Dive Brief:
- Construction spending slipped 0.8% in May to a seasonally adjusted annual rate of $1.14 trillion, down from the revised rate of $1.15 trillion in April, the Commerce Department reported Friday.
- Private residential construction remained unchanged in May, while private nonresidential declined 0.7%. Within residential, single-family dropped 1.3%, while multifamily rose 1.8%. Public construction dropped 2.3% last month.
- Despite the month-to-month decline, May construction spending was 2.8% higher than May 2015, and spending in the first five months of 2016 was 8.2% higher than the same period last year.
Dive Insight:
May's spending results came in well below expectations, as economists surveyed by MarketWatch forecast a 0.5% gain.
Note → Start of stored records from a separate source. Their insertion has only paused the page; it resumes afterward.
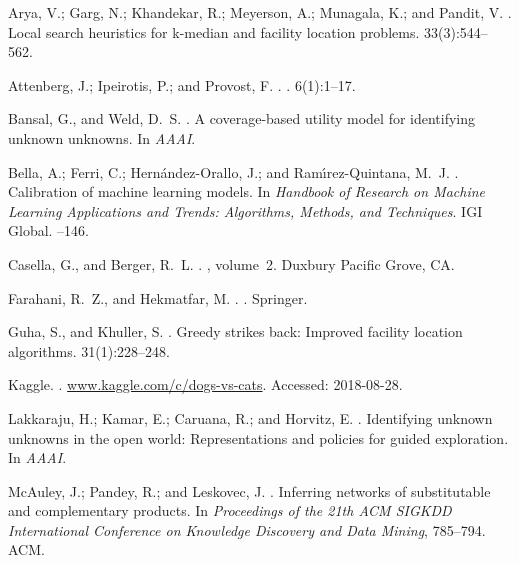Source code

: \documentclass[10pt, conference]{IEEEtran}
\begin{document}
\begin{thebibliography}{1}

Arya, V.; Garg, N.; Khandekar, R.; Meyerson, A.; Munagala, K.; and Pandit, V.
.
\newblock Local search heuristics for k-median and facility location problems.
 33(3):544--562.

Attenberg, J.; Ipeirotis, P.; and Provost, F.
.
.
 6(1):1--17.

Bansal, G., and Weld, D.~S.
.
\newblock A coverage-based utility model for identifying unknown unknowns.
\newblock In {\em AAAI}.

Bella, A.; Ferri, C.; Hern{\'a}ndez-Orallo, J.; and Ram{\'\i}rez-Quintana,
  M.~J.
.
\newblock Calibration of machine learning models.
\newblock In {\em Handbook of Research on Machine Learning Applications and
  Trends: Algorithms, Methods, and Techniques}. IGI Global.
--146.

Casella, G., and Berger, R.~L.
.
, volume~2.
\newblock Duxbury Pacific Grove, CA.

Farahani, R.~Z., and Hekmatfar, M.
.
.
\newblock Springer.

Guha, S., and Khuller, S.
.
\newblock Greedy strikes back: Improved facility location algorithms.
 31(1):228--248.

Kaggle.
.
\newblock \url{www.kaggle.com/c/dogs-vs-cats}.
\newblock Accessed: 2018-08-28.

Lakkaraju, H.; Kamar, E.; Caruana, R.; and Horvitz, E.
.
\newblock Identifying unknown unknowns in the open world: Representations and
  policies for guided exploration.
\newblock In {\em AAAI}.

McAuley, J.; Pandey, R.; and Leskovec, J.
.
\newblock Inferring networks of substitutable and complementary products.
\newblock In {\em Proceedings of the 21th ACM SIGKDD International Conference
  on Knowledge Discovery and Data Mining},  785--794.
\newblock ACM.


\end{thebibliography}
\end{document}
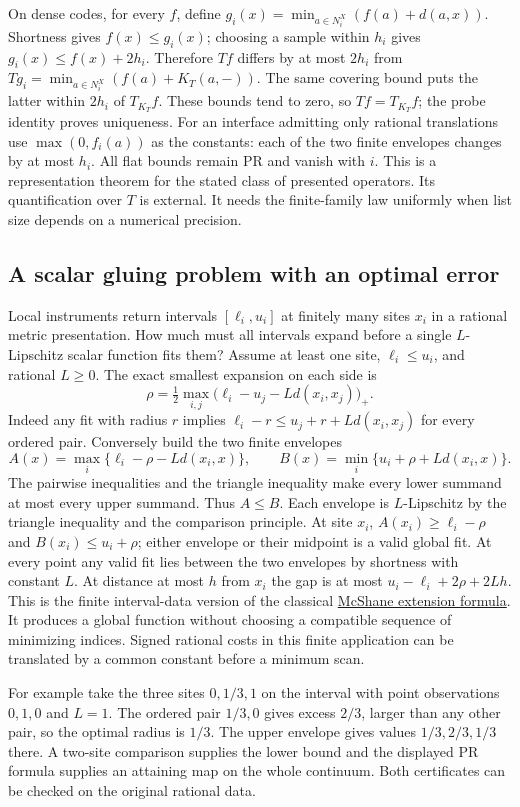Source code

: On dense codes, for every \(f\), define \(g_i(x)=\min_{a\in N_i^X}(f(a)+d(a,x))\). Shortness gives \(f(x)\le g_i(x)\); choosing a sample within \(h_i\) gives \(g_i(x)\le f(x)+2h_i\). Therefore \(Tf\) differs by at most \(2h_i\) from \(Tg_i=\min_{a\in N_i^X}(f(a)+K_T(a,-))\). The same covering bound puts the latter within \(2h_i\) of \(T_{K_T}f\). These bounds tend to zero, so \(Tf=T_{K_T}f\); the probe identity proves uniqueness. For an interface admitting only rational translations use \(\max(0,f_i(a))\) as the constants: each of the two finite envelopes changes by at most \(h_i\). All flat bounds remain PR and vanish with \(i\). This is a representation theorem for the stated class of presented operators. Its quantification over \(T\) is external. It needs the finite-family law uniformly when list size depends on a numerical precision.

\subsection{A scalar gluing problem with an optimal error}

Local instruments return intervals \([\ell_i,u_i]\) at finitely many sites \(x_i\) in a rational metric presentation. How much must all intervals expand before a single \(L\)-Lipschitz scalar function fits them? Assume at least one site, \(\ell_i\le u_i\), and rational \(L\ge0\). The exact smallest expansion on each side is
\begin{equation}
 \rho=\tfrac12\max_{i,j}\big(\ell_i-u_j-Ld(x_i,x_j)\big)_+ .
 \label{eq:glue}
\end{equation}
Indeed any fit with radius \(r\) implies \(\ell_i-r\le u_j+r+Ld(x_i,x_j)\) for every ordered pair. Conversely build the two finite envelopes
\[
 A(x)=\max_i\{\ell_i-\rho-Ld(x_i,x)\},\qquad
 B(x)=\min_i\{u_i+\rho+Ld(x_i,x)\}.
\]
The pairwise inequalities and the triangle inequality make every lower summand at most every upper summand. Thus \(A\le B\). Each envelope is \(L\)-Lipschitz by the triangle inequality and the comparison principle. At site \(x_i\), \(A(x_i)\ge\ell_i-\rho\) and \(B(x_i)\le u_i+\rho\); either envelope or their midpoint is a valid global fit. At every point any valid fit lies between the two envelopes by shortness with constant \(L\). At distance at most \(h\) from \(x_i\) the gap is at most \(u_i-\ell_i+2\rho+2Lh\). This is the finite interval-data version of the classical \href{https://doi.org/10.1090/S0002-9904-1934-05978-0}{McShane extension formula}. It produces a global function without choosing a compatible sequence of minimizing indices. Signed rational costs in this finite application can be translated by a common constant before a minimum scan.

For example take the three sites \(0,1/3,1\) on the interval with point observations \(0,1,0\) and \(L=1\). The ordered pair \(1/3,0\) gives excess \(2/3\), larger than any other pair, so the optimal radius is \(1/3\). The upper envelope gives values \(1/3,2/3,1/3\) there. A two-site comparison supplies the lower bound and the displayed PR formula supplies an attaining map on the whole continuum. Both certificates can be checked on the original rational data.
Although spending slid last month, the year-over-year gains signal that the industry isn't facing a major downward trend. Earlier this month, Dodge Data & Analytics reported the value of construction starts between April and May increased 5% to a seasonally adjusted annual rate of $636.7 billion. And the Dodge Momentum Index, which predicts future construction activity, bumped up 2.4% in May.
The continued drop in the public sector echoes ongoing concerns over the ability of local governments to fund their transportation projects. Illinois and Minnesota are just two states recently suffering the consequences of political disputes threatening necessary project funding.
On the residential side, the drop in single-family starts adds to the already rocky housing reports for the month. Aside from the positive news with builder confidence rising two points to a score of 60, housing starts slipped 0.3%, existing home sales grew 1.8% to a nine-year high, new home sales slid 6.0%, and pending home sales tumbled 3.7%.